November 28, 2011 15inno 4 Comments

Intellectual property rights used to be the key topic at open innovation conferences a few years back. Although still an important topic, this is no longer the case as companies mature on open innovation and find ways to solve these issues.

This development led me to downplay the significance of IPR when it comes to open innovation. Maybe I went a bit too far on this. I am reflecting on this after a session in my Danish network group in which we had a great visit by Jørn Vestergaard-Jensen, a Danish lawyer with good insights on IPR issues for open innovation.

Here I share some of the insights gained and reflections made by myself and the other participants.

Business before legal

I was glad to hear that Vestergaard-Jensen had a business mindset. One of his key points was that the business case should take lead over legal issues, not the other way around. He also said that in his world – the lawyer community – good/skilled people have this mindset implicating that less skilled people might focus on reducing risks rather than seeing opportunities in open innovation. I suspect we could agree that there are less good/skilled people than the opposite…

Don’t be too naive

We had an interesting discussion on how “naïve” you can afford to be in open innovation partnerships. Many people in the Nordic region (myself included) take pride in our fairly open and trusting approach in which we believe in the best of people and do not always see reasons to be suspicious and thus protect yourself legally. Some cultures – probably led by the US – have a different mindset on this.

I still believe that the open minded approach is the best in the long run as innovation is moving from a more transactional to a relationship-based approach, but the discussion did prompt several of the participants to consider whether their approach to legal protection should be adjusted.

Protect the core; stay flexible on the layers

Another topic was the fast pace of change and how this results in smaller windows of opportunity – and thus less time to make money on successful innovation. This requires innovation units to be fast and flexible, but they also need to protect their ideas and assets. A way to do this could be to develop strong platforms for the core of the company – technology, business models, processes or other corporate strengths.
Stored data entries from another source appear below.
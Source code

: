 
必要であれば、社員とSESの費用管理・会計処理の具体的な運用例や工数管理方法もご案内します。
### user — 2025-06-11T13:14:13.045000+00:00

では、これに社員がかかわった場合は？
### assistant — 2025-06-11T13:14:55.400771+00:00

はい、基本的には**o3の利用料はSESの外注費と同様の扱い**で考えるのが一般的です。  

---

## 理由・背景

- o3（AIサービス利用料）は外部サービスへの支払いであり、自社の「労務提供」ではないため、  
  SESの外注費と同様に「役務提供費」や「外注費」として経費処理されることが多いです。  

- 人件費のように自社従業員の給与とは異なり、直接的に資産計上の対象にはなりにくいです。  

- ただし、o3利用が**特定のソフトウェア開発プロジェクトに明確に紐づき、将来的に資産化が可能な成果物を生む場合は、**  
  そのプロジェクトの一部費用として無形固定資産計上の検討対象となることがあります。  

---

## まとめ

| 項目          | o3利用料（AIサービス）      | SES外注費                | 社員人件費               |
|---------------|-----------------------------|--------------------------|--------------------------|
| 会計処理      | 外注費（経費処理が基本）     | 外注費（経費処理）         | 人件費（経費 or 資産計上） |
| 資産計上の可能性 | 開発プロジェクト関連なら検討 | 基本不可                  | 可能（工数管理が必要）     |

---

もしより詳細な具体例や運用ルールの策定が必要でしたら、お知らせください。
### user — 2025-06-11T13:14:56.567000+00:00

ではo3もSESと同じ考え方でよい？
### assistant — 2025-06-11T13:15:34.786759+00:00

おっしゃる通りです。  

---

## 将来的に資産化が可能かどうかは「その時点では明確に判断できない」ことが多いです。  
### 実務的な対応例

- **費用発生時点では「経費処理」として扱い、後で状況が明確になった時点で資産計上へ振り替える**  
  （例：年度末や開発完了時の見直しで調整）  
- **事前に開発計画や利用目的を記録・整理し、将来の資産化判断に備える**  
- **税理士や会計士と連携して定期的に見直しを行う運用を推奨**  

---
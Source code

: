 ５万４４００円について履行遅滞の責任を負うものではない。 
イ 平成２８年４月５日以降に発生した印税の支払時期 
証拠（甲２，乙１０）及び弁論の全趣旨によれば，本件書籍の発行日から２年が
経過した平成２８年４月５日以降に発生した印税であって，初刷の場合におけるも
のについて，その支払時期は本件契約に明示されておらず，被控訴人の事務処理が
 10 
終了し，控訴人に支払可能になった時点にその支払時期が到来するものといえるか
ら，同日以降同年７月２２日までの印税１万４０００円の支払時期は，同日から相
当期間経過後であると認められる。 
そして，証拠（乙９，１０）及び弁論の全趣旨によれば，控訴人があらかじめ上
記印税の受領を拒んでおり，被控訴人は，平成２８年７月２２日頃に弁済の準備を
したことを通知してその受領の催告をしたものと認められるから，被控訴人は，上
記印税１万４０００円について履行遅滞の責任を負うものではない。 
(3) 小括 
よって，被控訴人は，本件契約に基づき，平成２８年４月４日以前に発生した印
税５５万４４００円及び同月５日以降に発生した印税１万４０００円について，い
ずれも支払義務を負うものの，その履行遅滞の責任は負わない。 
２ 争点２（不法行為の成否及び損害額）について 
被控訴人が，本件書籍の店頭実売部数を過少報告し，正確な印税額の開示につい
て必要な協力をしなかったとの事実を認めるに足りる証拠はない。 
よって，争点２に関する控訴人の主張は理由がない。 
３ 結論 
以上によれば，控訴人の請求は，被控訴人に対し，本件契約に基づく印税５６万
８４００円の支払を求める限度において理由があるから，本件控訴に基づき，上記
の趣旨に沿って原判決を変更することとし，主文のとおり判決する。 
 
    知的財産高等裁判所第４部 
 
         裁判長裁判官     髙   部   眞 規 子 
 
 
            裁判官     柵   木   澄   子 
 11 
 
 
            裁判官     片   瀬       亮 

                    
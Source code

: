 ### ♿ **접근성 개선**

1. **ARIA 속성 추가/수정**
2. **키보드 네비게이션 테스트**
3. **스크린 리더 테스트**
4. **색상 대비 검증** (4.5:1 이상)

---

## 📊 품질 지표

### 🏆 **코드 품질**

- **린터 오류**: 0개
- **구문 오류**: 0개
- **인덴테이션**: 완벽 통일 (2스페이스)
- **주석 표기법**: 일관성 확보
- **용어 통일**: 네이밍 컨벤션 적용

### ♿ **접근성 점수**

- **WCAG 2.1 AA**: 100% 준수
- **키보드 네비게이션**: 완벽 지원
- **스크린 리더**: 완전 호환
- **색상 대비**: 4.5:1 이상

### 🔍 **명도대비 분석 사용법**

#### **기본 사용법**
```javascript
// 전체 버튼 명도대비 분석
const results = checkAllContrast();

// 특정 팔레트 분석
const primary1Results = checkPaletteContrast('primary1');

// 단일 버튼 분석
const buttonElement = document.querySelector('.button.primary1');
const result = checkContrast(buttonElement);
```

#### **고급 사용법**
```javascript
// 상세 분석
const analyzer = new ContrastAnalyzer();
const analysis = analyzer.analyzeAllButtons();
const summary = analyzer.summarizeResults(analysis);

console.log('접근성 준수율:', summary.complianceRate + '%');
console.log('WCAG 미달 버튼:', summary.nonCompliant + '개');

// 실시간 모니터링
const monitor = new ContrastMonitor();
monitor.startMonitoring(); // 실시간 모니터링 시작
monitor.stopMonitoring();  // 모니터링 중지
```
These platforms must be protected to a high degree while allowing for more flexibility and less protection in the outer layers of the products and services being developed.

Risk and consequences

Vestergaard-Jensen listed some potential risks and consequences on open innovation having the perspective of a lawyer:

• loss of patenting opportunities
• loss of trademark secrects / confidential information
• design/copyright risks
• new competitors can be created based on the sharing of information
• loss of freedom to operate (sharing too much can hinder own actions)
• outright theft

Three characteristics for B2B agreements

According to Vestergaard-Jensen, a B2B agreement on open innovation should be divided into three key characteristics:

1. Main business aspects (business goals, definitions of development work, each party’s obligations, deliverables, project management, etc.)
2. IP / Results
3. Boiler Plate Clauses (force majeure, notices, entire agreement, severability, etc)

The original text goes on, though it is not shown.